__What the task asks__
If a line in the records below contains the word "this", copy it out.

── Data for analysis

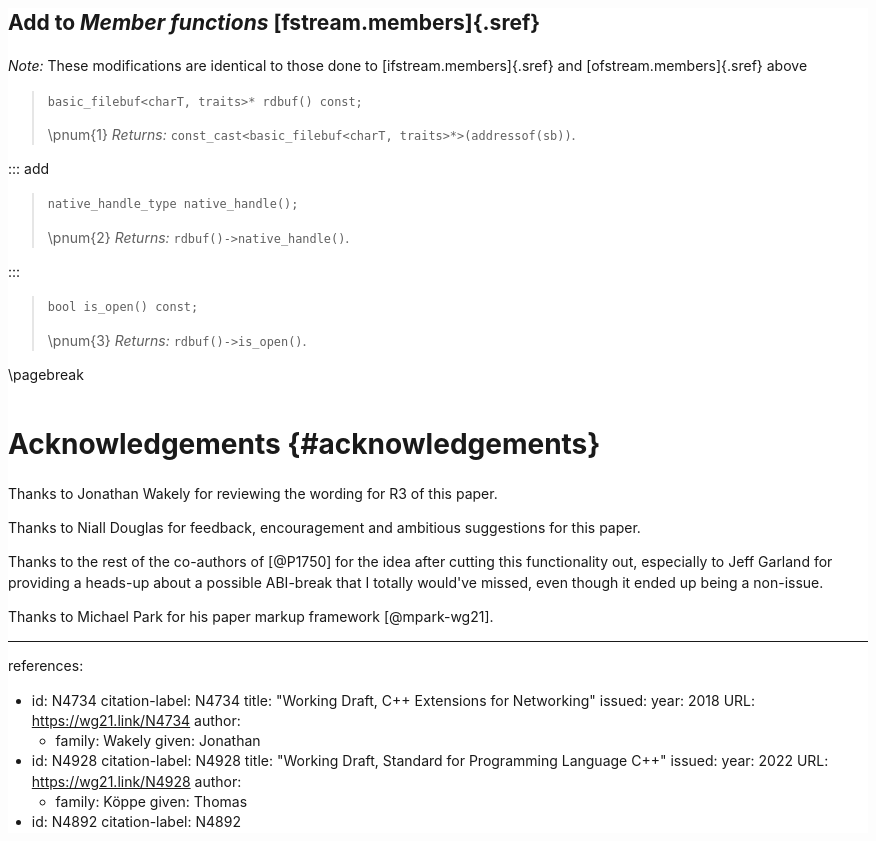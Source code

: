 
## Add to *Member functions* [fstream.members]{.sref}

_Note:_ These modifications are identical to those done to [ifstream.members]{.sref} and [ofstream.members]{.sref} above

> 
> ```
> basic_filebuf<charT, traits>* rdbuf() const;
> ```
> 
> \pnum{1} *Returns:* `const_cast<basic_filebuf<charT, traits>*>(addressof(sb))`.

::: add

> ```
> native_handle_type native_handle();
> ```
> 
> \pnum{2} *Returns:* `rdbuf()->native_handle()`.

:::

> ```
> bool is_open() const;
> ```
>
> \pnum{3} *Returns:* `rdbuf()->is_open()`.


\pagebreak

# Acknowledgements {#acknowledgements}

Thanks to Jonathan Wakely for reviewing the wording for R3 of this paper.

Thanks to Niall Douglas for feedback, encouragement and ambitious suggestions for this paper.

Thanks to the rest of the co-authors of [@P1750] for the idea after cutting this functionality out,
especially to Jeff Garland for providing a heads-up about a possible ABI-break that I totally would've missed,
even though it ended up being a non-issue.

Thanks to Michael Park for his paper markup framework [@mpark-wg21].

---
references:
  - id: N4734
    citation-label: N4734
    title: "Working Draft, C++ Extensions for Networking"
    issued:
      year: 2018
    URL: https://wg21.link/N4734
    author:
      - family: Wakely
        given: Jonathan
  - id: N4928
    citation-label: N4928
    title: "Working Draft, Standard for Programming Language C++"
    issued:
      year: 2022
    URL: https://wg21.link/N4928
    author:
      - family: Köppe
        given: Thomas
  - id: N4892
    citation-label: N4892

────

__Reply__
Thanks to Jonathan Wakely for reviewing the wording for R3 of this paper.
Thanks to Niall Douglas for feedback, encouragement and ambitious suggestions for this paper.
Thanks to the rest of the co-authors of [@P1750] for the idea after cutting this functionality out,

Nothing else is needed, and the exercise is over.